SEC. 103. QUALIFICATION OF PARTICIPATING PROVIDERS.


(a) Requirement To Be Public or Non-Profit-


(1) IN GENERAL- No institution may be a participating provider unless it is a public or not-for-profit institution.


(2) CONVERSION OF INVESTOR-OWNED PROVIDERS- Investor-owned providers of care opting to participate shall be required to convert to not-for-profit status.

(3) COMPENSATION FOR CONVERSION- The owners of such investor-owned providers shall be compensated for the actual appraised value of converted facilities used in the delivery of care.


(4) FUNDING- There are authorized to be appropriated from the Treasury such sums as are necessary to compensate investor-owned providers as provided for under paragraph (3).

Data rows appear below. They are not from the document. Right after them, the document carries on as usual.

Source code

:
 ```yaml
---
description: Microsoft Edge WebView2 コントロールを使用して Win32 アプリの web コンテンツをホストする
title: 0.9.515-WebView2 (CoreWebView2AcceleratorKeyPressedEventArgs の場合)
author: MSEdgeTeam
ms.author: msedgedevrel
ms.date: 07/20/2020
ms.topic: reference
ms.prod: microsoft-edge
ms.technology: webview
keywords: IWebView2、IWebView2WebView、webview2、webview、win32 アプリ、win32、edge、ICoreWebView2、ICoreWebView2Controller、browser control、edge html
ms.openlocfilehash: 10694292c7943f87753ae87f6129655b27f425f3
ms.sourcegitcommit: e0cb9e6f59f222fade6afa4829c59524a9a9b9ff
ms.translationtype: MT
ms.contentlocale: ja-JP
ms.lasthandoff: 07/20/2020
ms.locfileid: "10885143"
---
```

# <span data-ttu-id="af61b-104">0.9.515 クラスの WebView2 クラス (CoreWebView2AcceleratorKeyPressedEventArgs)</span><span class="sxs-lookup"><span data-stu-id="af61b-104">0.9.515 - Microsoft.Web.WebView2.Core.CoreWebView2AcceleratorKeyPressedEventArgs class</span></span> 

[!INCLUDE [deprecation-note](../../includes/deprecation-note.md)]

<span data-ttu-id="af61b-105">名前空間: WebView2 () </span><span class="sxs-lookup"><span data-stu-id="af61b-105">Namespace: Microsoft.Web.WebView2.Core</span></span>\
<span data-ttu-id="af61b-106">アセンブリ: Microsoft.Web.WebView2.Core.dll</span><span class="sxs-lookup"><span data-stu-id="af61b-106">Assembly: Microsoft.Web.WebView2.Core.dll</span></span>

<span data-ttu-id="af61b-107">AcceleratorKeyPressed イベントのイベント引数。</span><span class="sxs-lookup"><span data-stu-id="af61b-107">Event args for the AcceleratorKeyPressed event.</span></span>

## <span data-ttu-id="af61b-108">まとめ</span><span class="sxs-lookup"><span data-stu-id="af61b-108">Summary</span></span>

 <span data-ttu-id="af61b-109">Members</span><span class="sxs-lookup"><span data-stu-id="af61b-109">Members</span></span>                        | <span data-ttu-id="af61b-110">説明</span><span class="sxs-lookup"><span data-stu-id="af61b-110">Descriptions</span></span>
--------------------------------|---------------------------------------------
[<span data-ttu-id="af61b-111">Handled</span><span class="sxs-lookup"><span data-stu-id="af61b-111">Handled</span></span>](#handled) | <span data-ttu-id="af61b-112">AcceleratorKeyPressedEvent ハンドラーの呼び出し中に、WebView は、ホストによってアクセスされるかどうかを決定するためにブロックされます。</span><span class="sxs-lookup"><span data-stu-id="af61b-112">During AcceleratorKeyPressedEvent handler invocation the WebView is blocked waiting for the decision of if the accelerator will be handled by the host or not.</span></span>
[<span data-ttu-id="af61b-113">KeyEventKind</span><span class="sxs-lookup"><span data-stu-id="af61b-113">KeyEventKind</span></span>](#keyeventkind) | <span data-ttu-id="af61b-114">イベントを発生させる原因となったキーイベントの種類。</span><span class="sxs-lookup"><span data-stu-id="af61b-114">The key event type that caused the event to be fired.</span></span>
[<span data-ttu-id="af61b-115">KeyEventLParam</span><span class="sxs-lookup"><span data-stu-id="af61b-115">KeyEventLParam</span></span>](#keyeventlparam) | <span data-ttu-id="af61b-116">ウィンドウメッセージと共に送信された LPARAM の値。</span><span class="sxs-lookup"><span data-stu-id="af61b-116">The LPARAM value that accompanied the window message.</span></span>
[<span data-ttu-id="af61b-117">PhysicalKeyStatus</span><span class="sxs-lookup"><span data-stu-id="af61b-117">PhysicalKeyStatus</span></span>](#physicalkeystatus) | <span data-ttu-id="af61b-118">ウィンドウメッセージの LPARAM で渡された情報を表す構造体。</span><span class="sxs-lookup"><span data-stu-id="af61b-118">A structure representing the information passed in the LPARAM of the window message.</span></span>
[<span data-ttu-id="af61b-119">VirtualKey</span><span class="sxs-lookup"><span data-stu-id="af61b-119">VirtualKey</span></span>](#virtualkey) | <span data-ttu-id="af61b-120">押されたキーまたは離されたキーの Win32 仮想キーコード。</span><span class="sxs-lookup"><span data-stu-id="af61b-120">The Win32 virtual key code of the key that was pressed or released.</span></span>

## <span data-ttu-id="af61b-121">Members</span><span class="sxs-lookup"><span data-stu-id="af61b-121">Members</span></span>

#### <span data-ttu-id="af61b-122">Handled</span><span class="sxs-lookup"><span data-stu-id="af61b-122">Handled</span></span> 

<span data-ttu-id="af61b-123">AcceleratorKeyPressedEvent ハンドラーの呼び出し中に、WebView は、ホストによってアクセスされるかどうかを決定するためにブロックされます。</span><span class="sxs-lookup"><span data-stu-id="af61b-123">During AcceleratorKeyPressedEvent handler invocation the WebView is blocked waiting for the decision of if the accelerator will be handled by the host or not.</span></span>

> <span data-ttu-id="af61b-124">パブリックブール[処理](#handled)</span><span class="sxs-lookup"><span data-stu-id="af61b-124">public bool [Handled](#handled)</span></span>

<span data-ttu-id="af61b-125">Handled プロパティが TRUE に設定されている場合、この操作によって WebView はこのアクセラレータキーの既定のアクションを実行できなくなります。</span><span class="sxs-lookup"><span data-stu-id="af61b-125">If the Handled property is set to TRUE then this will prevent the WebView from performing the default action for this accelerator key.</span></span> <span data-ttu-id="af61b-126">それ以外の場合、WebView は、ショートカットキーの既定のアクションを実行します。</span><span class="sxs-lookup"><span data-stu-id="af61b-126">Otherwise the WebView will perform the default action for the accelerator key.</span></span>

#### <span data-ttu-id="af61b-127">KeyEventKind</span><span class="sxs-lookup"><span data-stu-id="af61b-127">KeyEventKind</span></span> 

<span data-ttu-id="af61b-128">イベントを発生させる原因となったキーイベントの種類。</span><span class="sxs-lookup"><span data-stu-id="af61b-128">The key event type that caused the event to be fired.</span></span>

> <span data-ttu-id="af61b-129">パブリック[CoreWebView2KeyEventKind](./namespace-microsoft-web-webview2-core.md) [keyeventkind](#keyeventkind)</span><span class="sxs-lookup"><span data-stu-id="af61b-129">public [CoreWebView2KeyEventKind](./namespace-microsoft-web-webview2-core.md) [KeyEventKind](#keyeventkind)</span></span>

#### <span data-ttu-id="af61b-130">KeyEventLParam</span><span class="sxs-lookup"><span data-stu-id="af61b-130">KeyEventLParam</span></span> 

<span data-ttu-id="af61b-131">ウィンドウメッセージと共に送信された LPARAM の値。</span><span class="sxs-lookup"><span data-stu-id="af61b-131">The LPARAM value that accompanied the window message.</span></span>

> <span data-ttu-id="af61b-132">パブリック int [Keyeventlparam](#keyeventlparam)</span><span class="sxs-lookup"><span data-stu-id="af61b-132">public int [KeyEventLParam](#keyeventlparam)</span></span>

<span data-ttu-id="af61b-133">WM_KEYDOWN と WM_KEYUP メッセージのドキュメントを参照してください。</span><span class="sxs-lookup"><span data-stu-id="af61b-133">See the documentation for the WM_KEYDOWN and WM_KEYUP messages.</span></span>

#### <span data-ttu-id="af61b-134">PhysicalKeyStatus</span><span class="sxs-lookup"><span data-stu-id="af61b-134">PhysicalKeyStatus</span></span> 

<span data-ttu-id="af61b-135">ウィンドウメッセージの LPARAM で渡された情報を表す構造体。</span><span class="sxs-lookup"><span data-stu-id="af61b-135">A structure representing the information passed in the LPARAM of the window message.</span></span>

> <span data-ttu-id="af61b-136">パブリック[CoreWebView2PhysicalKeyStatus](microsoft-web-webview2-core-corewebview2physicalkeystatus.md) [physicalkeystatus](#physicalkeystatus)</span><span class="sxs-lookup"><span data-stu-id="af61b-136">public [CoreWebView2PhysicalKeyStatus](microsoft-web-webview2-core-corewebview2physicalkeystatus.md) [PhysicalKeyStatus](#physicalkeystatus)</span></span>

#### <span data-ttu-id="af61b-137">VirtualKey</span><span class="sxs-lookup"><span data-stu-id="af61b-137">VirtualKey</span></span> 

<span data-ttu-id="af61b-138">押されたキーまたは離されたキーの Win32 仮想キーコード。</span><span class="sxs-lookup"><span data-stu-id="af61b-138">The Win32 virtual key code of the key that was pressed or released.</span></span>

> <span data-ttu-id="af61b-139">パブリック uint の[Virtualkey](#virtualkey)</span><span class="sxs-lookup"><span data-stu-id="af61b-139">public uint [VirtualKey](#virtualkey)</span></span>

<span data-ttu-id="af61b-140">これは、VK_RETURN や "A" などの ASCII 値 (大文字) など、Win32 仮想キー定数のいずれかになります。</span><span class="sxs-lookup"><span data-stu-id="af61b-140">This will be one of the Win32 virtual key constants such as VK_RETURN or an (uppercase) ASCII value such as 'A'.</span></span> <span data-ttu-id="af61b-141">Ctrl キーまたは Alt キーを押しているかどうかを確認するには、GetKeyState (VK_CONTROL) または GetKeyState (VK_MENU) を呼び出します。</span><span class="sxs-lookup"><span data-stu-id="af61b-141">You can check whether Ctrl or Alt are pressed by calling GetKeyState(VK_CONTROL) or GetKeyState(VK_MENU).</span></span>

(5) REQUIREMENTS- The conversion to a not-for-profit health care system shall take place over a 15-year period, through the sale of U.S. Treasury Bonds. Payment for conversions under paragraph (3) shall not be made for loss of business profits, but may be made only for costs associated with the conversion of real property and equipment.


(b) Quality Standards-


(1) IN GENERAL- Health care delivery facilities must meet regional and State quality and licensing guidelines as a condition of participation under such program, including guidelines regarding safe staffing and quality of care.


(2) LICENSURE REQUIREMENTS- Participating clinicians must be licensed in their State of practice and meet the quality standards for their area of care. No clinician whose license is under suspension or who is under disciplinary action in any State may be a participating provider.

(c) Participation of Health Maintenance Organizations-

(1) IN GENERAL- Non-profit health maintenance organizations that actually deliver care in their own facilities and employ clinicians on a salaried basis may participate in the program and receive global budgets or capitation payments as specified in section 202.


(2) EXCLUSION OF CERTAIN HEALTH MAINTENANCE ORGANIZATIONS- Other health maintenance organizations, including those which principally contract to pay for services delivered by non-employees, shall be classified as insurance plans. Such organizations shall not be participating providers, and are subject to the regulations promulgated by reason of section 104(a) (relating to prohibition against duplicating coverage).

(d) Freedom of Choice- Patients shall have free choice of participating physicians and other clinicians, hospitals, and inpatient care facilities.